We may believe, then, that the pyramid of the ancient empire terminated in a pyramidion. This apex once fixed in place, the workmen charged with the final completion of the edifice worked downwards from one course to another, covering the immense steps which each face displayed five or six thousand years ago and now displays again, with the final casing which protected them for so many centuries. Even Herodotus saw that this must have been the method of completion.[217] Any other way of proceeding would have been too dangerous after the slope of the sides had been made smooth and continuous by the completion of the casing of polished granite. Workmen could only have kept their footing upon such a surface, with its 51 or 52 degrees of elevation, by means of a complicated arrangement of ropes and ladders. And again, points of resistance could not have been obtained for the elevation of the materials to ever increasing heights without cutting or leaving holes in the casing, which would afterwards have to be filled up. These difficulties would have unnecessarily complicated an operation which was a simple matter when begun from the top. The masons could then make use of the steps for their own locomotion, and when the stones were too large to be lifted from hand to hand, nothing could be easier than to fix windlasses by which the largest blocks could be raised with facility.

Dummy Footnote Text Greek: Exepoiêthê d'ôn ta aiôtata autês prôta, meta de ta hepomena toutôn exepoieun ... (ii. 125).

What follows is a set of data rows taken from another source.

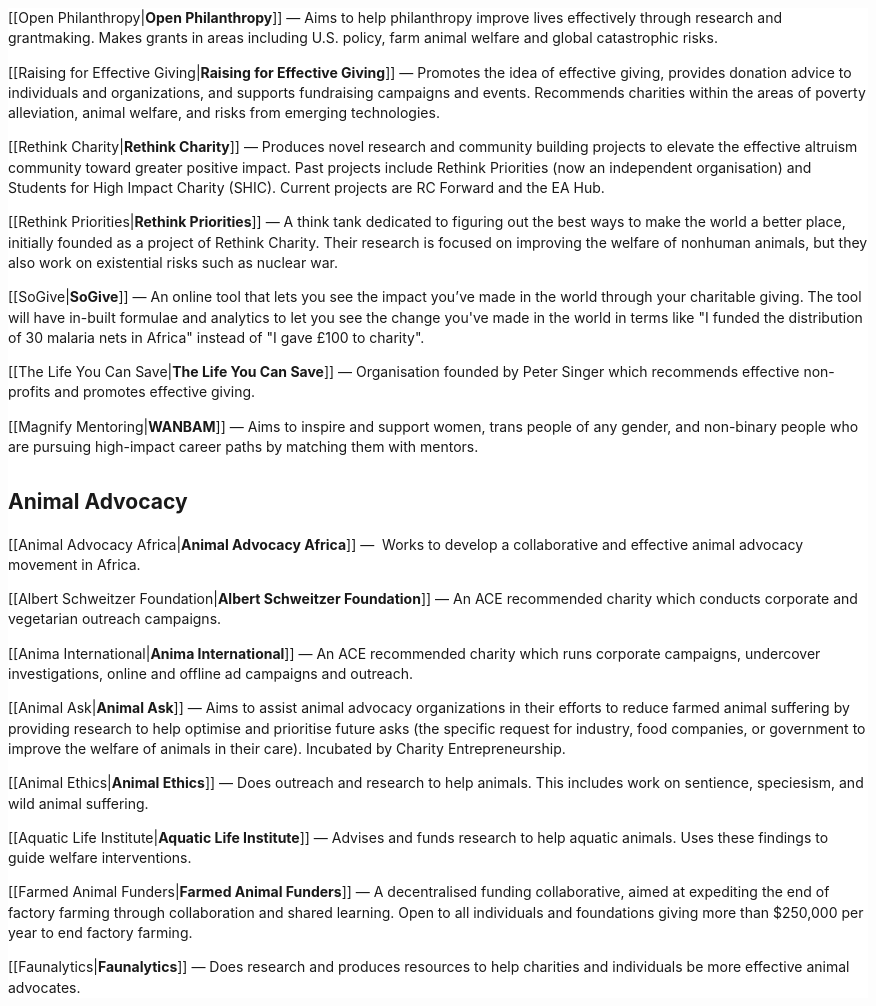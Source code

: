 [[Open Philanthropy|**Open Philanthropy**]] — Aims to help philanthropy improve lives effectively through research and grantmaking. Makes grants in areas including U.S. policy, farm animal welfare and global catastrophic risks.

[[Raising for Effective Giving|**Raising for Effective Giving**]] — Promotes the idea of effective giving, provides donation advice to individuals and organizations, and supports fundraising campaigns and events. Recommends charities within the areas of poverty alleviation, animal welfare, and risks from emerging technologies.

[[Rethink Charity|**Rethink Charity**]] — Produces novel research and community building projects to elevate the effective altruism community toward greater positive impact. Past projects include Rethink Priorities (now an independent organisation) and Students for High Impact Charity (SHIC). Current projects are RC Forward and the EA Hub.

[[Rethink Priorities|**Rethink Priorities**]] — A think tank dedicated to figuring out the best ways to make the world a better place, initially founded as a project of Rethink Charity. Their research is focused on improving the welfare of nonhuman animals, but they also work on existential risks such as nuclear war.

[[SoGive|**SoGive**]] — An online tool that lets you see the impact you’ve made in the world through your charitable giving. The tool will have in-built formulae and analytics to let you see the change you've made in the world in terms like "I funded the distribution of 30 malaria nets in Africa" instead of "I gave £100 to charity".

[[The Life You Can Save|**The Life You Can Save**]] — Organisation founded by Peter Singer which recommends effective non-profits and promotes effective giving.

[[Magnify Mentoring|**WANBAM**]] — Aims to inspire and support women, trans people of any gender, and non-binary people who are pursuing high-impact career paths by matching them with mentors.

Animal Advocacy
---------------

[[Animal Advocacy Africa|**Animal Advocacy Africa**]] —  Works to develop a collaborative and effective animal advocacy movement in Africa.

[[Albert Schweitzer Foundation|**Albert Schweitzer Foundation**]] — An ACE recommended charity which conducts corporate and vegetarian outreach campaigns.

[[Anima International|**Anima International**]] — An ACE recommended charity which runs corporate campaigns, undercover investigations, online and offline ad campaigns and outreach.

[[Animal Ask|**Animal Ask**]] — Aims to assist animal advocacy organizations in their efforts to reduce farmed animal suffering by providing research to help optimise and prioritise future asks (the specific request for industry, food companies, or government to improve the welfare of animals in their care). Incubated by Charity Entrepreneurship.

[[Animal Ethics|**Animal Ethics**]] — Does outreach and research to help animals. This includes work on sentience, speciesism, and wild animal suffering.

[[Aquatic Life Institute|**Aquatic Life Institute**]] — Advises and funds research to help aquatic animals. Uses these findings to guide welfare interventions.

[[Farmed Animal Funders|**Farmed Animal Funders**]] — A decentralised funding collaborative, aimed at expediting the end of factory farming through collaboration and shared learning. Open to all individuals and foundations giving more than $250,000 per year to end factory farming.

[[Faunalytics|**Faunalytics**]] — Does research and produces resources to help charities and individuals be more effective animal advocates.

As the workmen approached the base they left above them an ever increasing extent of polished surface, sloping at such an angle that no foot could rest upon it, and forming the only safeguard against the degradation of the pyramid by removing its copestone or its violation by breaking into the passages which led to the mummy-chamber. The casing gave to the pyramid those continuous lines which were necessary to make its beauty complete, and, if the materials employed were varied in the way suggested, it furnished colour effects which had their beauty also. But, above all, it was a protection, a defensive armour. So long as the pyramid preserved its cuirass intact, it was difficult for those who meditated violence to know where to begin their attack. But this obstacle once pierced it was comparatively easy to learn all the secrets of the building. The inner mass was much less carefully built than the casing; the joints were comparatively open, and the stones were soft and easily cut. Hence we see that some pyramids, especially those which were built of bricks, have been reduced by the action of time into heaps of débris, in which the pyramidal form is hardly to be recognised.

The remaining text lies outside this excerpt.